Les applications les plus appréciées par les auteurs d’exploits seraient, selon un classement Bit9, Adobe Acrobat, Flash Player, Reader et Shockwave, suivis de Quicktime, des navigateurs Firefox, Opera et Safari, la liste s’achevant avec l’inévitable Java de Sun et Trillian (un IM très apprécié aux Amériques). Internet Explorer s’en sort avec une « mention spéciale du jury » pour les efforts de sécurisation fournis par Microsoft. Est-ce un hasard si cette publication paraît la même semaine qu’une nouvelle quadruple alerte concernant Firefox et qu’Adobe prévient ses usagers d’un plus que probable ZDE frappant Acrobat et Acrobat Reader ?

Les plus acharnés partisans et défenseurs de la loi Hadopi, Frédéric Lefebvre en tête, accompagné par une bonne brochette de Ministres, se font épingler pour « piratage » par la presse. Le porte-parole de l’UMP, relatent nos confrères du Point, caviarde avec méthode articles de presse, séquences vidéos de reportages, à tel point que la rédaction de Slate France se fend d’une protestation acerbe. L’exemple du chef de file du parti semble déteindre sur tous ses jeunes loups, puisque, nous rapporte Marc Rees de PCinpact, le LibDub des jeunes militants de ce même parti aurait été diffusé sans réelle obtention des droits d’interprétation. Devraient donc, en toute logique, risquer une peine de 300 000 euros d’amende, 3 ans de prison et une suspension de leur abonnement Internet, par ordre d’entrée en scène, MM Rama Yade, Patrick Devedjian, Rachida Dati, Eric Besson, Jean-Pierre Raffarin, David Douillet, Laurent Wauquiez, Xavier Darcos, Frederic Lefebvre (bis), Gilbert Montagné, Christine Lagarde, Stéphanie Fugain, Valérie Pécresse, Nadine Morano, Chantal Jouanno, Eric Woerth, Benjamin Lancar, Xavier Bertrand et quelque 250 autres participants un peu moins célèbres. Si l’on peut sans l’ombre d’un doute exempter du crime de préméditation la grande majorité de ces amateurs de play-back, on peut en revanche s’inquiéter pour deux artistes, un Premier Ministre, un ex-premier Ministre, un ex-Garde des Sceaux et plusieurs grands avocats, tous censés connaître l’existence et la rigueur de la loi …

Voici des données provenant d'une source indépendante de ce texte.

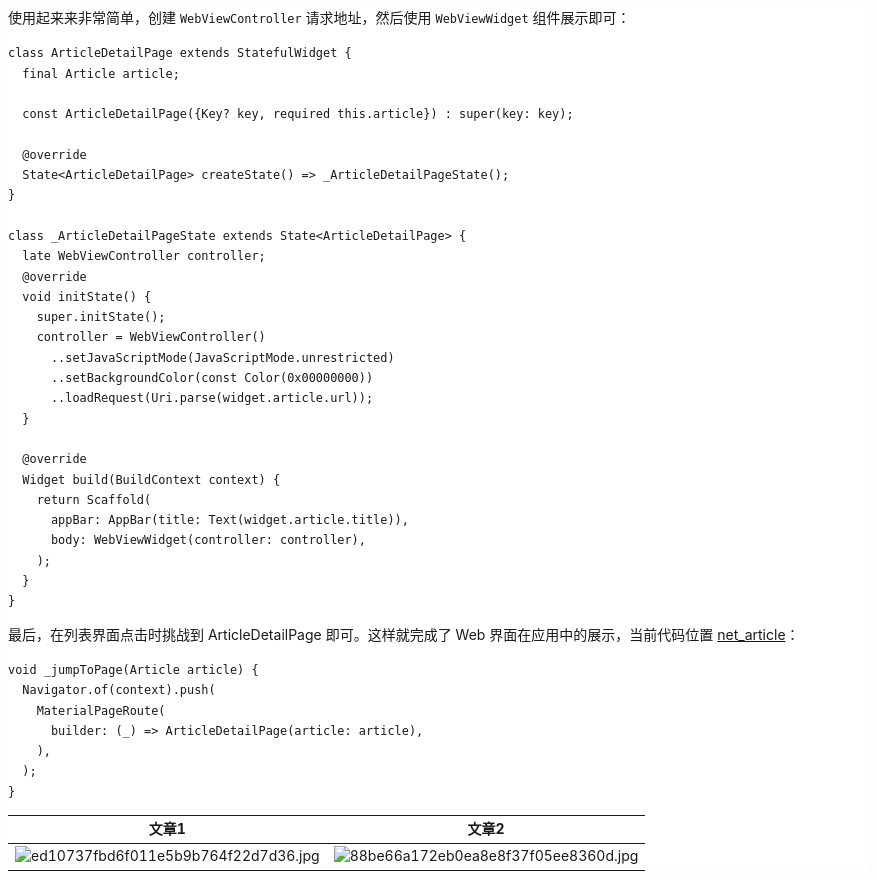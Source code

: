 <p>使用起来来非常简单，创建 <code>WebViewController</code> 请求地址，然后使用 <code>WebViewWidget</code> 组件展示即可：</p>

<pre><code class="language-scala">class ArticleDetailPage extends StatefulWidget {
  final Article article;

  const ArticleDetailPage({Key? key, required this.article}) : super(key: key);

  @override
  State&lt;ArticleDetailPage&gt; createState() =&gt; _ArticleDetailPageState();
}

class _ArticleDetailPageState extends State&lt;ArticleDetailPage&gt; {
  late WebViewController controller;
  @override
  void initState() {
    super.initState();
    controller = WebViewController()
      ..setJavaScriptMode(JavaScriptMode.unrestricted)
      ..setBackgroundColor(const Color(0x00000000))
      ..loadRequest(Uri.parse(widget.article.url));
  }

  @override
  Widget build(BuildContext context) {
    return Scaffold(
      appBar: AppBar(title: Text(widget.article.title)),
      body: WebViewWidget(controller: controller),
    );
  }
}
</code></pre>

<p>最后，在列表界面点击时挑战到 ArticleDetailPage 即可。这样就完成了 Web 界面在应用中的展示，当前代码位置 <a href="https://github.com/toly1994328/flutter_first_station/tree/5c706fb9ae706d90a0227a99a0182f4d19ee654b/lib/net_article" target="_blank">net_article</a>：</p>

<pre><code class="language-scss">void _jumpToPage(Article article) {
  Navigator.of(context).push(
    MaterialPageRoute(
      builder: (_) =&gt; ArticleDetailPage(article: article),
    ),
  );
}
</code></pre>

<table>
<thead>
<tr>
<th>文章1</th>
<th>文章2</th>
</tr>
</thead>

<tbody>
<tr>
<td><img src="assets/ffea4eb4207a46c5872dc6b6fdc600bc_tplv-k3u1fbpfcp-jj-mark_1890_0_0_0_q75.awebp" alt="ed10737fbd6f011e5b9b764f22d7d36.jpg" /></td>
<td><img src="assets/4eb457bc557f48d18ad2e8ebb3a363fc_tplv-k3u1fbpfcp-jj-mark_1890_0_0_0_q75.awebp" alt="88be66a172eb0ea8e8f37f05ee8360d.jpg" /></td>
</tr>
</tbody>
</table>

Conficker, c’est tout de même le virus qui est parvenu à faire dire à la Marine Nationale ce qu’elle ne dit jamais. Moment de gloire Warholienne que ne laissait pas présager ses origines modestes. Dernier né d’une engeance nombreuse qui comptait autant de célébrités que la famille Bach, (Welchia, Blaster, Sobig, Sasser, Storm…) Conficker grandit patiemment, sans détruire ni voler le moindre fichier, mais en aiguisant sa soif de conquête, sautant de poste en poste, générant automatiquement les noms de ses serveurs de commande. Tout çà en attendant patiemment que son C&C lui envoie un jour la mise à jour qui ferait de lui un véritable virus adulte, un dur, un tatoué du sceau « Microsoft RPC Services Certified ». Cette longue saga, ses statistiques de croissance, en d’autres termes, le bulletin de santé de ce petit dernier est détaillé tout au long d’un rapport d’une dizaine de pages publié par l’équipe de recherche de BitDefender. Et si la Marine Française déplore encore les ravages de cet intrus adorateur des clefs USB, elle peut s’estimer heureuse face au nombre d’infections déclarées en Chine, Inde, Vietnam ou Malaisie, pays parmi les plus frappés par ce vecteur d’infection. Ses atouts sont tels qu’il y a de très fortes chances, estiment les chasseurs de virus, que Conficker fasse encore plus de ravages en 2010 qu’il n’en a provoqué durant l’année écoulée. Souche capable de paralyser les défenses périmétriques d’une machine, cette infection est à la base de nombreux botnets, autrement dit d’usines à attaques en Déni de Service, d’escroqueries au « pay per click », de diffusions de keyloggers, de pillages de données bancaires ou encore de diffusions de spam.